The best I've been able to find is the case of $M$-dependence for stationary RVs, where RVs more than $M$ apart (in time) can be assumed independent and thus CLT applies. I would greatly appreciate any suggestions or pointers!
Background:
Here is the background problem I am applying this to:
Given the arrays $C=[C_1,C_2,…,C_N]$ and $S=[S_1,S_2,…,S_N]$ of lengths $N$ with elements that are discrete iid uniform distributed with equal probability (p=1/2) of being $\pm$1.
Consider the sum below, for a constant $k \in [1,N]$:
\begin{equation*}
A=\underset{m\neq l, n\neq l}{\underset{-l+m+n=k}{\sum_{l=1}^N \sum_{m=1}^N \sum_{n=1}^N}} C_lC_mC_n+S_lS_mC_n-C_lS_mS_n+S_lC_mS_n
\end{equation*}
Each combination of $l, m, n$ results in a sum of four pairwise independent Bernoulli RVs, I denote this sum of four RVs as $X_i$ where $X_i=C_lC_mC_n+S_lS_mC_n-C_lS_mS_n+S_lC_mS_n$. The $X_i$ are thus identical, uncorrelated and bounded, $|X_i| \leq 4$.
The other option I am considering is breaking $A$ into two parts but I am still working on it:
\begin{equation*}
A=Y+Z=\underset{m\neq l, n\neq l}{\underset{-l+m+n=k}{\sum_{l=1}^N \sum_{m=1}^N \sum_{n=1}^N}} C_lC_mC_n+ \underset{m\neq l, n\neq l}{\underset{-l+m+n=k}{\sum_{l=1}^N \sum_{m=1}^N \sum_{n=1}^N}} (S_lS_mC_n-C_lS_mS_n+S_lC_mS_n)
\end{equation*}
Simulation results show good match to a Normal distribution for $A$.
Best Answer
Central limit theorems under weak dependence conditions are a venerable subject with a long history.
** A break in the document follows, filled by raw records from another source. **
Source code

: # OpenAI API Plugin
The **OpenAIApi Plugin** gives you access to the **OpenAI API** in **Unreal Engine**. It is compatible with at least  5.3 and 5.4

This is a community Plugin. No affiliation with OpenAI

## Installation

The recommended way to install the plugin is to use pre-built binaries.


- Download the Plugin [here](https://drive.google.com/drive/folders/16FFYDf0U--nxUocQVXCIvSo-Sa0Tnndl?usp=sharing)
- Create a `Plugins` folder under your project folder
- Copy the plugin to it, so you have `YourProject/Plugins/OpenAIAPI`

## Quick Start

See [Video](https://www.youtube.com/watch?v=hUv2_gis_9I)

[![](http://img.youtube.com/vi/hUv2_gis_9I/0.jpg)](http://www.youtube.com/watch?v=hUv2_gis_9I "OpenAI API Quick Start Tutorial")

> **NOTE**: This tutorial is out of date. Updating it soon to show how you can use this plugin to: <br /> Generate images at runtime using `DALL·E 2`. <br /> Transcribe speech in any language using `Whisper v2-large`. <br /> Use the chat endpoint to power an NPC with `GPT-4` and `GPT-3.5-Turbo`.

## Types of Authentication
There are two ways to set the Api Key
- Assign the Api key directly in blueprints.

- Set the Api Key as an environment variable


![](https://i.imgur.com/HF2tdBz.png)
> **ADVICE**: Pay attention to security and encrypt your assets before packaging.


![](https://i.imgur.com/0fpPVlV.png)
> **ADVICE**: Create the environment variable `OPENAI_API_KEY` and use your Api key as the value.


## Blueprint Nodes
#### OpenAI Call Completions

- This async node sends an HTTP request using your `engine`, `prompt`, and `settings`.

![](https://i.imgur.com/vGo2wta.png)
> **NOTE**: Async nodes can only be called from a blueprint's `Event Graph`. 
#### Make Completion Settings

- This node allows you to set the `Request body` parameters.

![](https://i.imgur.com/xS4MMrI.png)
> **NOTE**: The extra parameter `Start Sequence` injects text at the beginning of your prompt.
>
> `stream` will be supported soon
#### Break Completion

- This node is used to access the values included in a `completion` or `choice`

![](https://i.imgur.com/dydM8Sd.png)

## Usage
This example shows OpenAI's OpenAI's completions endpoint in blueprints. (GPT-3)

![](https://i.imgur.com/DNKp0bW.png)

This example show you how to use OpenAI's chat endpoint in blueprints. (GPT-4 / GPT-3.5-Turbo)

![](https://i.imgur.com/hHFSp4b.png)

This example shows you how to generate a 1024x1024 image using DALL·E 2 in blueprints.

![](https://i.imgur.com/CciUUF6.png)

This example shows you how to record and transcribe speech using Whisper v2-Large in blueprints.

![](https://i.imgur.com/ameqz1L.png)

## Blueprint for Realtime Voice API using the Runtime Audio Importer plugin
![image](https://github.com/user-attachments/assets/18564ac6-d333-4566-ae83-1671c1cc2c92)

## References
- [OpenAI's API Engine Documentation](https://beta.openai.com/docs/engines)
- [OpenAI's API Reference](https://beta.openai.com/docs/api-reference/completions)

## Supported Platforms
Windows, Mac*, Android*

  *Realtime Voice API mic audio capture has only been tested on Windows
For a recent survey with probably more information than you care to know about, see Bradley, Richard (2005), Basic Properties of Strong Mixing Conditions. A Survey and Some Open Questions, Probability Surveys 2: 107–144. For a much lighter introduction and some references, start with the obvious.